''When you have to shoot, shoot. Don't talk.'' - Tuco

9.6.11

Animal Factory - Hayvan Fabrikası



Uzun bir aradan sonraki ilk yazım. Biraz heyecan var gibi. Tamamen şans eseri olarak elime geçti Animal Factory. İsminden başka herhangi bir bilgim yoktu ancak yönetmen koltuğunda Steve Buscemi'yi görünce dayanamayıp küçük çaplı bir inceleme yaptım. Oyuncuları, konuyu ve kitap uyarlaması olduğunu görünce dayanamayıp izledim. Sonuç mu? Göreceğiz.

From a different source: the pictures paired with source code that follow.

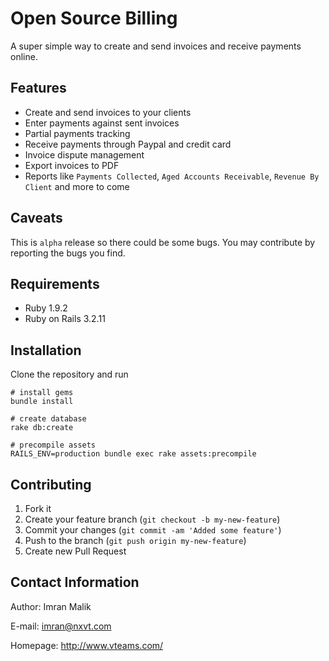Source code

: Open Source Billing
===

A super simple way to create and send invoices and receive payments online.

Features
--------

* Create and send invoices to your clients
* Enter payments against sent invoices
* Partial payments tracking
* Receive payments through Paypal and credit card
* Invoice dispute management
* Export invoices to PDF
* Reports like `Payments Collected`, `Aged Accounts Receivable`, `Revenue By Client` and more to come

Caveats
-------

This is `alpha` release so there could be some bugs. You may contribute by reporting the bugs you find.

Requirements
------------

* Ruby 1.9.2
* Ruby on Rails 3.2.11

Installation
------------

Clone the repository and run

	# install gems
    bundle install
	
	# create database
	rake db:create
	
	# precompile assets
	RAILS_ENV=production bundle exec rake assets:precompile

Contributing
------------

1. Fork it
2. Create your feature branch (`git checkout -b my-new-feature`)
3. Commit your changes (`git commit -am 'Added some feature'`)
4. Push to the branch (`git push origin my-new-feature`)
5. Create new Pull Request

Contact Information
-------------------

Author: Imran Malik

E-mail: <imran@nxvt.com>

Homepage: <http://www.vteams.com/>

Uyuşturucu problemlerinden dolayı suçlu olarak yargılanıp hapse gönderilen kalburüstü bir aileden gelen Ron Decker (Edward Furlong) var karşımızda. Tamamen yargının toplumun farklı taraflarına haksızlık olmasın diye cezalandırılmış bir karakter. Bu durumu görünce ''Sokaklarda katiller, hırsızlar, uyşturucu satıcıları ve her türlü pislik fink atarken nedir bu eşitlikçi yaklaşım?'' demeden edemiyor insan. Sonunda da ''eşitlikçi ve dürüst'' Amerikan yargısı amacına ulaşıyor.

Edward Furlong - William Dafoe

Karakterimizin girdiği hapishane filmin ismi gibi tam bir hayvan fabrikası. Zaten Amerikan kültüründe gördüğümüz hapishane yapısı çoğunlukla uyuşturucu trafiği, eşcinseller, birbirini asıp kesen adamlar ve avluda bench press yapan adamlardan oluşuyor. Ancak bu filmde ilgimi çeken bir unsur, hapishane içerisinde mahkumların kendi entrümanlarını kullanabilmesiydi. İlginçtir ki burada aklıma Türk hapishane yapısındaki bağlamayla türkü söyleyen mahkum modeli geldi. 

İşte bu ''hayvan fabrikası''nda oldukça sağlam bir ölüm kalım mücadelesi var. Kendine çevre bulup arkadaş edinenler sağ çıkıyor, yalnız kalanlar ise oldukça kötü sonlarla buluşuyor. Burada da devreye deneyimli mahkum Earl Copen (William Dafoe) giriyor ve Ron'a sahip çıkıyor. Bu noktada da karakterimizin hayatının kurtulduğunu söyleyebiliriz.Bu filmde kesin bir kötü adam belirlemenin imkanı yok çünkü herkes kendi içinde birer kötü adam.


Yargı tahliye talebini oldukça ilginç bir nedenle geri çeviriyor ki adeta üç maymunu oynuyor. Herkes hapishanenin problemsiz bir harikalar diyarı olduğunu farzederek  insanları çetelere katıldığı için topluma hala zararlı olabileceğini öne sürüyor. Peki bilmiyorlar mı ki sığınacak bir ada bulmadan bu insanların tutunamayacağını. Elbette biliyorlar ancak kimse uğraşmaz. Belki de bu yüzden hapishaneler hayvanları hayvan olarak geri çıkaran hayvan fabrikaları.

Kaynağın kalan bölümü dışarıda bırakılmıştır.